Como exemplo, citemos o Poema Abúlico, de Mário de Andrade, que é um dos mais interessantes trabalhos do apreciado e querido escritor da nova geração dos artistas paulistanos:

Poema Abúlico (5)
                              A Graça Aranha

Imobilidade aos solavancos.
Mário, paga os 200 reis!
Ondas de automóveis
                  árvores
                  jardins...
As maretas das calçadas vêm brincar a meus pés.
E os vagalhões dos edifícios do largo.
Viajo no sulco das ondas
                                              Ondulantemente...
Sinto-me entre mim e a terra exterior.
                     Terra subconsciente de ninguém
Mas não passa ano sem guerra!
Nem mês sem revoluções!
Os jornaleiros fascistas invadem o bonde, impondo-me a leitura
dos jornais...
                     Mussolini falou.
Os delegados internacionais chegaram a Lausanne.
                     Ironias involuntárias!
Esta mulher terá sorrisos talvez...
                     Pouca atração das mulheres sérias!
                     Sei duma criança que é um Politeama de convites
                     de atrações...
As brisas cobrem-me os lábios com as rosas do Anhangabaú.

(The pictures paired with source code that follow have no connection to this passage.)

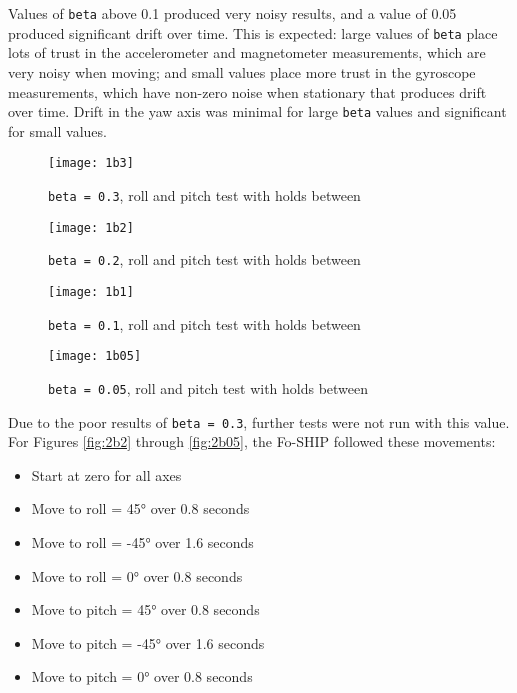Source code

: \documentclass[11pt]{ucthesisCP}
\begin{document}
Values of \verb|beta| above 0.1 produced very noisy results, and a value of 0.05 produced significant drift over time. This is expected: large values of \verb|beta| place lots of trust in the accelerometer and magnetometer measurements, which are very noisy when moving; and small values place more trust in the gyroscope measurements, which have non-zero noise when stationary that produces drift over time. Drift in the yaw axis was minimal for large \verb|beta| values and significant for small values.

\begin{figure}[htbp]
\centering
\texttt{[image: 1b3]}
\caption{\texttt{beta = 0.3}, roll and pitch test with holds between}
\label{fig:1b3}
\end{figure}

\begin{figure}[htbp]
\centering
\texttt{[image: 1b2]}
\caption{\texttt{beta = 0.2}, roll and pitch test with holds between}
\label{fig:1b2}
\end{figure}

\begin{figure}[htbp]
\centering
\texttt{[image: 1b1]}
\caption{\texttt{beta = 0.1}, roll and pitch test with holds between}
\label{fig:1b1}
\end{figure}

\begin{figure}[htbp]
\centering
\texttt{[image: 1b05]}
\caption{\texttt{beta = 0.05}, roll and pitch test with holds between}
\label{fig:1b05}
\end{figure}

Due to the poor results of \verb|beta = 0.3|, further tests were not run with this value. For Figures \ref{fig:2b2} through \ref{fig:2b05}, the Fo-SHIP followed these movements:
\begin{itemize}[noitemsep,topsep=0pt,]
\item Start at zero for all axes
\item Move to roll = 45° over 0.8 seconds
\item Move to roll = -45° over 1.6 seconds
\item Move to roll = 0° over 0.8 seconds
\item Move to pitch = 45° over 0.8 seconds
\item Move to pitch = -45° over 1.6 seconds
\item Move to pitch = 0° over 0.8 seconds
\end{itemize}
\end{document}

Sol
pálido chauffeur japonês atarracado como um boxista.
                                         Luz e força!
                                Light & Power
Eu sou o poeta das viagens de bonde!
Explorador em busca de aventuras urbanas!

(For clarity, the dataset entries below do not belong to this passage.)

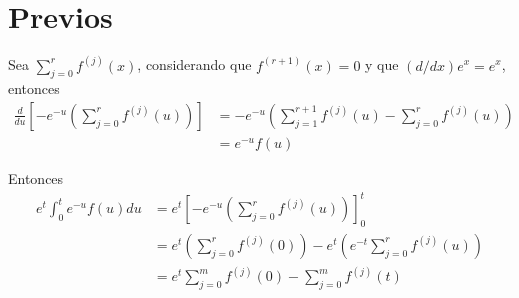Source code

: \section{Previos}
\begin{cajita}

\begin{nota}
    Sea $\sum_{j=0}^{r}f^{(j)}(x)$, considerando que $f^{(r+1)}(x)=0$ y que $(d/dx)e^x=e^x$, entonces
        \begin{align*}
            \frac{d}{du}\left[-e^{-u}\left(\sum_{j=0}^{r}f^{(j)}(u)\right)\right] &= -e^{-u}\left(\sum_{j=1}^{r+1}f^{(j)}(u)- \sum_{j=0}^{r}f^{(j)}(u)\right)\\
            &= e^{-u}f(u)
        \end{align*}

        Entonces 
        \begin{align*}
            e^t\int_0^t e^{-u} f(u) d u &= e^t\left[-e^{-u}\left(\sum_{j=0}^{r}f^{(j)}(u)\right)\right]_0^t\\
            &= e^t\left(\sum_{j=0}^{r}f^{(j)}(0)\right)-e^t\left(e^{-t}\sum_{j=0}^{r}f^{(j)}(u)\right)\\
            &= e^t \sum_{j=0}^m f^{(j)}(0)-\sum_{j=0}^m f^{(j)}(t)
        \end{align*}
\end{nota}
\end{cajita}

Cendrars viajou o universo vendo a dança das paisagens...
Viajei em todos os bondes da Pauliceia!
Mas em vez da dança das paisagens,
Contei uma por uma todas rosas paulistanas
 e penetrei o segredo das casas baixas!
                  O! quartos de dormir!...

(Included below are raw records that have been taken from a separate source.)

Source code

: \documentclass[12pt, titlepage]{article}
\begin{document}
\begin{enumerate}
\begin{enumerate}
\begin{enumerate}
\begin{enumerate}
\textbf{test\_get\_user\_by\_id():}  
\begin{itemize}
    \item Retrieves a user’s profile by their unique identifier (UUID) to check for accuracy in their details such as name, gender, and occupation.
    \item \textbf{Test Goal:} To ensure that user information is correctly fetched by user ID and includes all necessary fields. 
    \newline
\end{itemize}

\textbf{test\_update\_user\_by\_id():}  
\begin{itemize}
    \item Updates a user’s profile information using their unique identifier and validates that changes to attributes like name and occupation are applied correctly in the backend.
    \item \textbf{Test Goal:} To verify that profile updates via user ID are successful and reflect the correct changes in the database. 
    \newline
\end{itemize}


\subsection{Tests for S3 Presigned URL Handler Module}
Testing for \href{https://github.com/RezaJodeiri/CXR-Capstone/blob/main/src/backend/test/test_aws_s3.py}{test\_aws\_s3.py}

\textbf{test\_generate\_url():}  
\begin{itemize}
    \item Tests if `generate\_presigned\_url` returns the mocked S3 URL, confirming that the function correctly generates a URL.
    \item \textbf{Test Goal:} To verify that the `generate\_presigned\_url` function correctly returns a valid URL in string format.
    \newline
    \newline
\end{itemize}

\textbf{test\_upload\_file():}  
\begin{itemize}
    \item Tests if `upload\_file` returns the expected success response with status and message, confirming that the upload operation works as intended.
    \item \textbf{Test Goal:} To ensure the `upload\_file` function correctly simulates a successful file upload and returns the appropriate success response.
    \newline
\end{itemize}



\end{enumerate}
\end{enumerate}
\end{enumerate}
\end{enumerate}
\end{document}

                  O! alcovas escuras e saias brancas de morim!
                  Conheço todos os enfeites das salas de visitas!
                  Almofadas de gato preto;
                  lustres floridos em papel de seda...
                 Tenho a erudição das toalhas crespas de crochê, sobre
                 o mármore das mesinhas e no recosto dos sofás!
                 Sei de cor milhares de litografias e oleogravuras!
                 Desdêmona dorme muito branca
                 Otelo de joelhos, junto do leito, põe a mão no coração.
                 Have you prayed tonight, Desdêmona?
                 E os bibelôs gêmeos sobre os pianos!
                 A moça está de azul
                 Ele de cor de rosa...
                 Valsas lânguidas de minha meninice!
Em seguida: Invasão dos Estados Unidos.
Shimmyficação universal!
O foxtrote é a verdadeira música!
Mas Liszt ainda atrai paladares burgueses...
        Polônias interminavelmente escravizadas!
             Paderewski desiludiu-se do patriotismo e voltou aos a-
plausos internacionais...
                   Como D’Annunzio.
                   Como Clemenceau.
                                 Os homens que foram reis hão de sempre a-
cabar fazendo conferências?!...
Mas para mim os mais felizes do mundo
são os que nascem duvidando se são turcos ou gregos...
                                                       franceses ou alemães?
                                  Nem sabe a quem pertence a ilha de Martim
Garcia!...
              História universal em pequenas sensações
                    Terras de Ninguém!...
               ...como as mulheres no regime bolchevista...
No entanto meus braços com desejo de peso de corpos...
Um torso grácil, ágil, musculoso...
Um torso moreno, brasil...
Exalação de seios ardentes...
Nuca roliça, rorada de suor...
Uns lábios uns lábios preguiçosos esquecidos num beijo
de amor...
Crepito:
E uma febre...
Meus braços se agitam.
Meus olhos procuram de amor.
Sensualidade sem motivo...
É o olor óleo das magnólias no ar voluptuosos desta rua.
          Dezembro – 1922.
                                                            Mário de Andrade.

Notas de Osório César:

1 – Citado por Réja, pag. 114, obr. cit.
2 – Viegen – Le talento poétique chez les dégénérés. Thése de Bordeaux, 1904.
3 – Os versos foram feitos quando o doente se achava em estado de excitação maníaca, sendo notável o número de poesias por ele compostas durante essa fase da psicose maníaco-depressiva.  
4 – Citado por Réja, pag. 123. Obra cit.
5 – Klaxon, nº 8-9. São Paulo, 1922-23.